◆ **Your task**: Your copy of the entries must be exact, and it must not include the pictures.

◆ **Input data**:
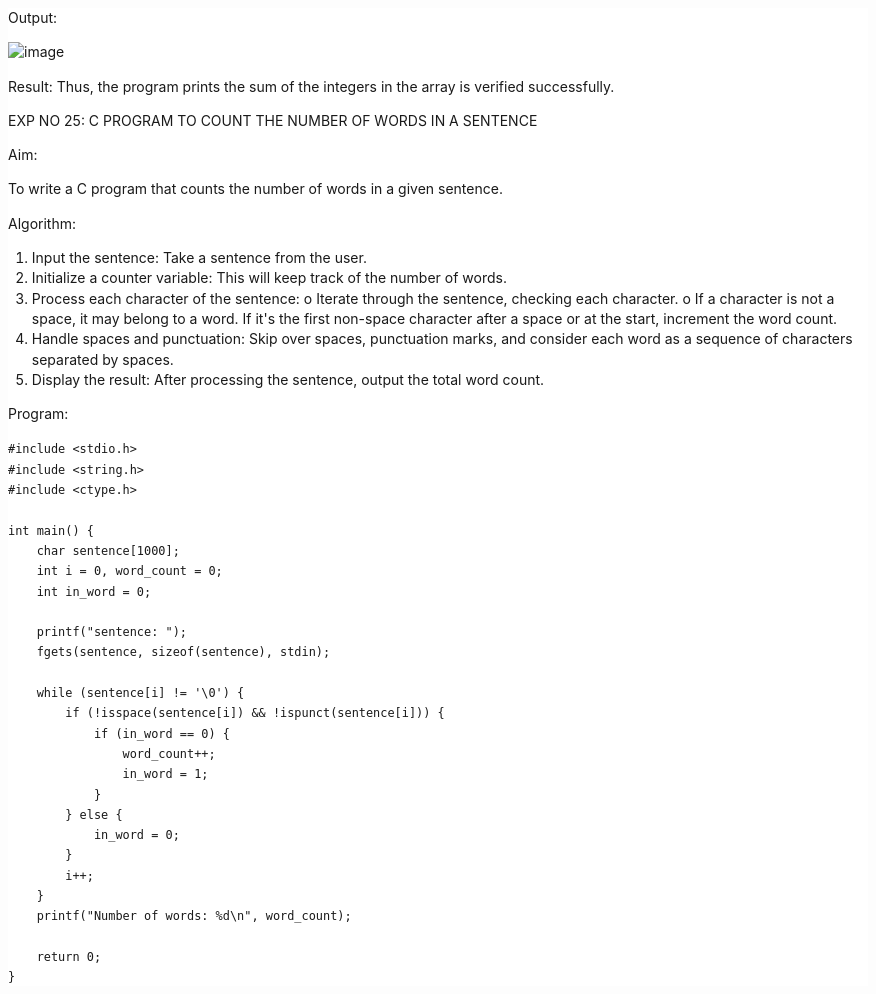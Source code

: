 Output:


![image](https://github.com/user-attachments/assets/56dead40-8e49-4bf2-8ce2-0f449e1cc46e)


 


Result:
Thus, the program prints the sum of the integers in the array is verified successfully.


 
EXP NO 25: C PROGRAM TO COUNT THE NUMBER OF WORDS IN A      SENTENCE



Aim:

To write a C program that counts the number of words in a given sentence.

Algorithm:

1.	Input the sentence: Take a sentence from the user.
2.	Initialize a counter variable: This will keep track of the number of words.
3.	Process each character of the sentence:
o	Iterate through the sentence, checking each character.
o	If a character is not a space, it may belong to a word. If it's the first non-space character after a space or at the start, increment the word count.
4.	Handle spaces and punctuation: Skip over spaces, punctuation marks, and consider each word as a sequence of characters separated by spaces.
5.	Display the result: After processing the sentence, output the total word count.



Program:
```
#include <stdio.h>
#include <string.h>
#include <ctype.h>

int main() {
    char sentence[1000];
    int i = 0, word_count = 0;
    int in_word = 0;

    printf("sentence: ");
    fgets(sentence, sizeof(sentence), stdin);

    while (sentence[i] != '\0') {
        if (!isspace(sentence[i]) && !ispunct(sentence[i])) {
            if (in_word == 0) {
                word_count++;
                in_word = 1; 
            }
        } else {
            in_word = 0;
        }
        i++;
    }
    printf("Number of words: %d\n", word_count);

    return 0;
}

```
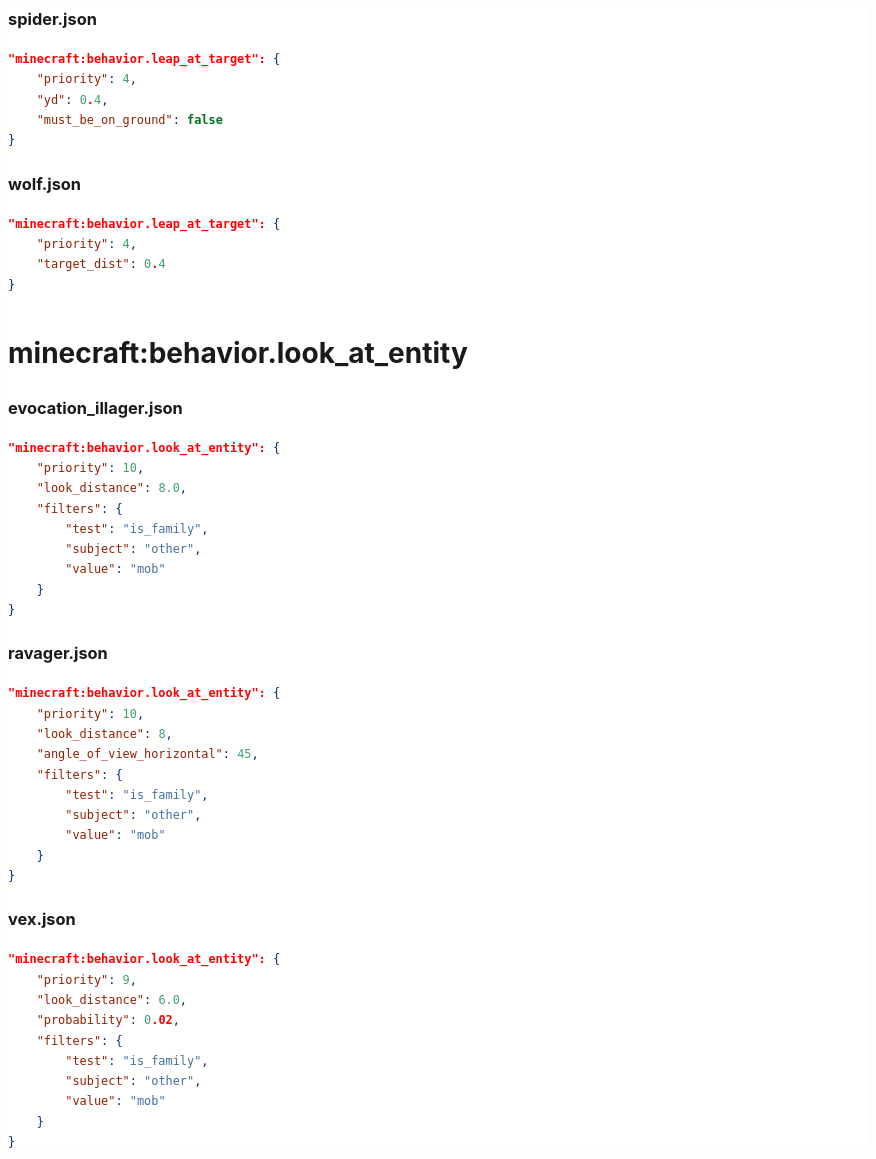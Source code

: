 ### spider.json
```json
"minecraft:behavior.leap_at_target": {
    "priority": 4,
    "yd": 0.4,
    "must_be_on_ground": false
}
```

### wolf.json
```json
"minecraft:behavior.leap_at_target": {
    "priority": 4,
    "target_dist": 0.4
}
```

# minecraft:behavior.look_at_entity
### evocation_illager.json
```json
"minecraft:behavior.look_at_entity": {
    "priority": 10,
    "look_distance": 8.0,
    "filters": {
        "test": "is_family",
        "subject": "other",
        "value": "mob"
    }
}
```

### ravager.json
```json
"minecraft:behavior.look_at_entity": {
    "priority": 10,
    "look_distance": 8,
    "angle_of_view_horizontal": 45,
    "filters": {
        "test": "is_family",
        "subject": "other",
        "value": "mob"
    }
}
```

### vex.json
```json
"minecraft:behavior.look_at_entity": {
    "priority": 9,
    "look_distance": 6.0,
    "probability": 0.02,
    "filters": {
        "test": "is_family",
        "subject": "other",
        "value": "mob"
    }
}
```

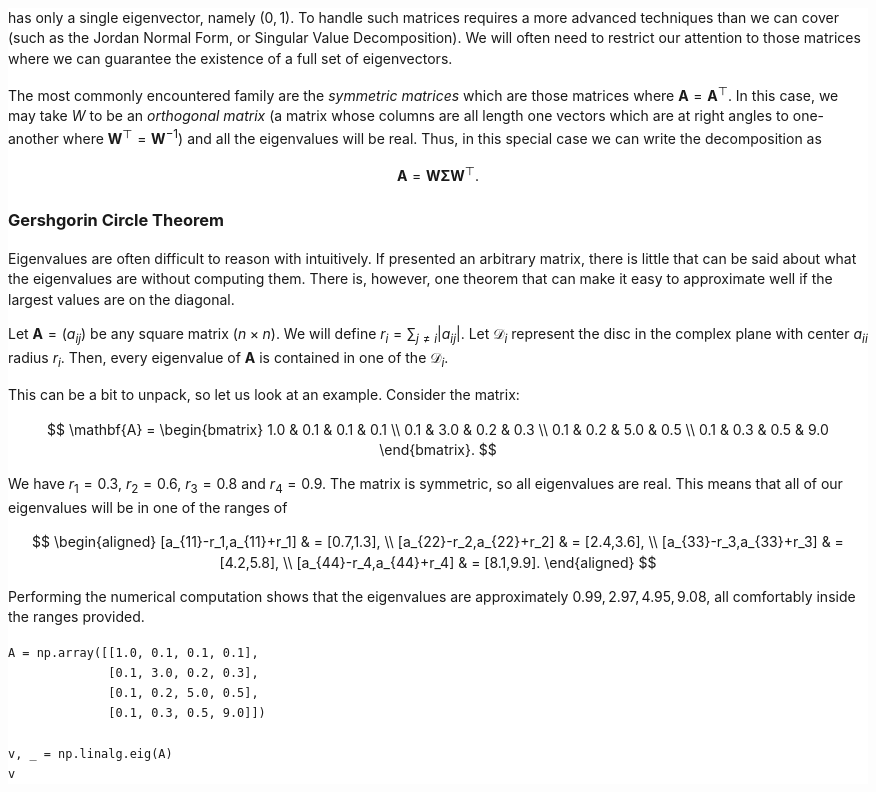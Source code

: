 has only a single eigenvector, namely $(0,1)$.  To handle such matrices requires a more advanced techniques than we can cover (such as the Jordan Normal Form, or Singular Value Decomposition).  We will often need to restrict our attention to those matrices where we can guarantee the existence of a full set of eigenvectors.

The most commonly encountered family are the *symmetric matrices* which are those matrices where $\mathbf{A} = \mathbf{A}^\top$.  In this case, we may take $W$ to be an *orthogonal matrix* (a matrix whose columns are all length one vectors which are at right angles to one-another where $\mathbf{W}^\top = \mathbf{W}^{-1}$) and all the eigenvalues will be real.  Thus, in this special case we can write the decomposition as

$$
\mathbf{A} = \mathbf{W}\boldsymbol{\Sigma}\mathbf{W}^\top .
$$

### Gershgorin Circle Theorem
Eigenvalues are often difficult to reason with intuitively.  If presented an arbitrary matrix, there is little that can be said about what the eigenvalues are without computing them.  There is, however, one theorem that can make it easy to approximate well if the largest values are on the diagonal.

Let $\mathbf{A} = (a_{ij})$ be any square matrix ($n\times n$).  We will define $r_i = \sum_{j \neq i} |a_{ij}|$.  Let $\mathcal{D}_i$ represent the disc in the complex plane with center $a_{ii}$ radius $r_i$.  Then, every eigenvalue of $\mathbf{A}$ is contained in one of the $\mathcal{D}_i$.

This can be a bit to unpack, so let us look at an example.  Consider the matrix:

$$
\mathbf{A} = \begin{bmatrix}
1.0 & 0.1 & 0.1 & 0.1 \\
0.1 & 3.0 & 0.2 & 0.3 \\
0.1 & 0.2 & 5.0 & 0.5 \\
0.1 & 0.3 & 0.5 & 9.0
\end{bmatrix}.
$$

We have $r_1 = 0.3$, $r_2 = 0.6$, $r_3 = 0.8$ and $r_4 = 0.9$.  The matrix is symmetric, so all eigenvalues are real.  This means that all of our eigenvalues will be in one of the ranges of 

$$
\begin{aligned}
[a_{11}-r_1,a_{11}+r_1] & = [0.7,1.3], \\
[a_{22}-r_2,a_{22}+r_2] & = [2.4,3.6], \\
[a_{33}-r_3,a_{33}+r_3] & = [4.2,5.8], \\
[a_{44}-r_4,a_{44}+r_4] & = [8.1,9.9].
\end{aligned}
$$

Performing the numerical computation shows that the eigenvalues are approximately $0.99, 2.97, 4.95, 9.08$, all comfortably inside the ranges provided.

```{.python .input}
A = np.array([[1.0, 0.1, 0.1, 0.1],
              [0.1, 3.0, 0.2, 0.3],
              [0.1, 0.2, 5.0, 0.5],
              [0.1, 0.3, 0.5, 9.0]])

v, _ = np.linalg.eig(A)
v
```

◆ **Response box**:
Source code

: Output:


![image](https://github.com/user-attachments/assets/56dead40-8e49-4bf2-8ce2-0f449e1cc46e)


 


Result:
Thus, the program prints the sum of the integers in the array is verified successfully.


 
EXP NO 25: C PROGRAM TO COUNT THE NUMBER OF WORDS IN A      SENTENCE



Aim:

To write a C program that counts the number of words in a given sentence.

Algorithm:

1.	Input the sentence: Take a sentence from the user.
2.	Initialize a counter variable: This will keep track of the number of words.
3.	Process each character of the sentence:
o	Iterate through the sentence, checking each character.
o	If a character is not a space, it may belong to a word. If it's the first non-space character after a space or at the start, increment the word count.
4.	Handle spaces and punctuation: Skip over spaces, punctuation marks, and consider each word as a sequence of characters separated by spaces.
5.	Display the result: After processing the sentence, output the total word count.



Program:
```
#include <stdio.h>
#include <string.h>
#include <ctype.h>

int main() {
    char sentence[1000];
    int i = 0, word_count = 0;
    int in_word = 0;

    printf("sentence: ");
    fgets(sentence, sizeof(sentence), stdin);

    while (sentence[i] != '\0') {
        if (!isspace(sentence[i]) && !ispunct(sentence[i])) {
            if (in_word == 0) {
                word_count++;
                in_word = 1; 
            }
        } else {
            in_word = 0;
        }
        i++;
    }
    printf("Number of words: %d\n", word_count);

    return 0;
}

```
Source code

: ### spider.json
```json
"minecraft:behavior.leap_at_target": {
    "priority": 4,
    "yd": 0.4,
    "must_be_on_ground": false
}
```

### wolf.json
```json
"minecraft:behavior.leap_at_target": {
    "priority": 4,
    "target_dist": 0.4
}
```

# minecraft:behavior.look_at_entity
### evocation_illager.json
```json
"minecraft:behavior.look_at_entity": {
    "priority": 10,
    "look_distance": 8.0,
    "filters": {
        "test": "is_family",
        "subject": "other",
        "value": "mob"
    }
}
```

### ravager.json
```json
"minecraft:behavior.look_at_entity": {
    "priority": 10,
    "look_distance": 8,
    "angle_of_view_horizontal": 45,
    "filters": {
        "test": "is_family",
        "subject": "other",
        "value": "mob"
    }
}
```

### vex.json
```json
"minecraft:behavior.look_at_entity": {
    "priority": 9,
    "look_distance": 6.0,
    "probability": 0.02,
    "filters": {
        "test": "is_family",
        "subject": "other",
        "value": "mob"
    }
}
```

Source code

: has only a single eigenvector, namely $(0,1)$.  To handle such matrices requires a more advanced techniques than we can cover (such as the Jordan Normal Form, or Singular Value Decomposition).  We will often need to restrict our attention to those matrices where we can guarantee the existence of a full set of eigenvectors.

The most commonly encountered family are the *symmetric matrices* which are those matrices where $\mathbf{A} = \mathbf{A}^\top$.  In this case, we may take $W$ to be an *orthogonal matrix* (a matrix whose columns are all length one vectors which are at right angles to one-another where $\mathbf{W}^\top = \mathbf{W}^{-1}$) and all the eigenvalues will be real.  Thus, in this special case we can write the decomposition as

$$
\mathbf{A} = \mathbf{W}\boldsymbol{\Sigma}\mathbf{W}^\top .
$$

### Gershgorin Circle Theorem
Eigenvalues are often difficult to reason with intuitively.  If presented an arbitrary matrix, there is little that can be said about what the eigenvalues are without computing them.  There is, however, one theorem that can make it easy to approximate well if the largest values are on the diagonal.

Let $\mathbf{A} = (a_{ij})$ be any square matrix ($n\times n$).  We will define $r_i = \sum_{j \neq i} |a_{ij}|$.  Let $\mathcal{D}_i$ represent the disc in the complex plane with center $a_{ii}$ radius $r_i$.  Then, every eigenvalue of $\mathbf{A}$ is contained in one of the $\mathcal{D}_i$.

This can be a bit to unpack, so let us look at an example.  Consider the matrix:

$$
\mathbf{A} = \begin{bmatrix}
1.0 & 0.1 & 0.1 & 0.1 \\
0.1 & 3.0 & 0.2 & 0.3 \\
0.1 & 0.2 & 5.0 & 0.5 \\
0.1 & 0.3 & 0.5 & 9.0
\end{bmatrix}.
$$

We have $r_1 = 0.3$, $r_2 = 0.6$, $r_3 = 0.8$ and $r_4 = 0.9$.  The matrix is symmetric, so all eigenvalues are real.  This means that all of our eigenvalues will be in one of the ranges of 

$$
\begin{aligned}
[a_{11}-r_1,a_{11}+r_1] & = [0.7,1.3], \\
[a_{22}-r_2,a_{22}+r_2] & = [2.4,3.6], \\
[a_{33}-r_3,a_{33}+r_3] & = [4.2,5.8], \\
[a_{44}-r_4,a_{44}+r_4] & = [8.1,9.9].
\end{aligned}
$$

Performing the numerical computation shows that the eigenvalues are approximately $0.99, 2.97, 4.95, 9.08$, all comfortably inside the ranges provided.

```{.python .input}
A = np.array([[1.0, 0.1, 0.1, 0.1],
              [0.1, 3.0, 0.2, 0.3],
              [0.1, 0.2, 5.0, 0.5],
              [0.1, 0.3, 0.5, 9.0]])

v, _ = np.linalg.eig(A)
v
```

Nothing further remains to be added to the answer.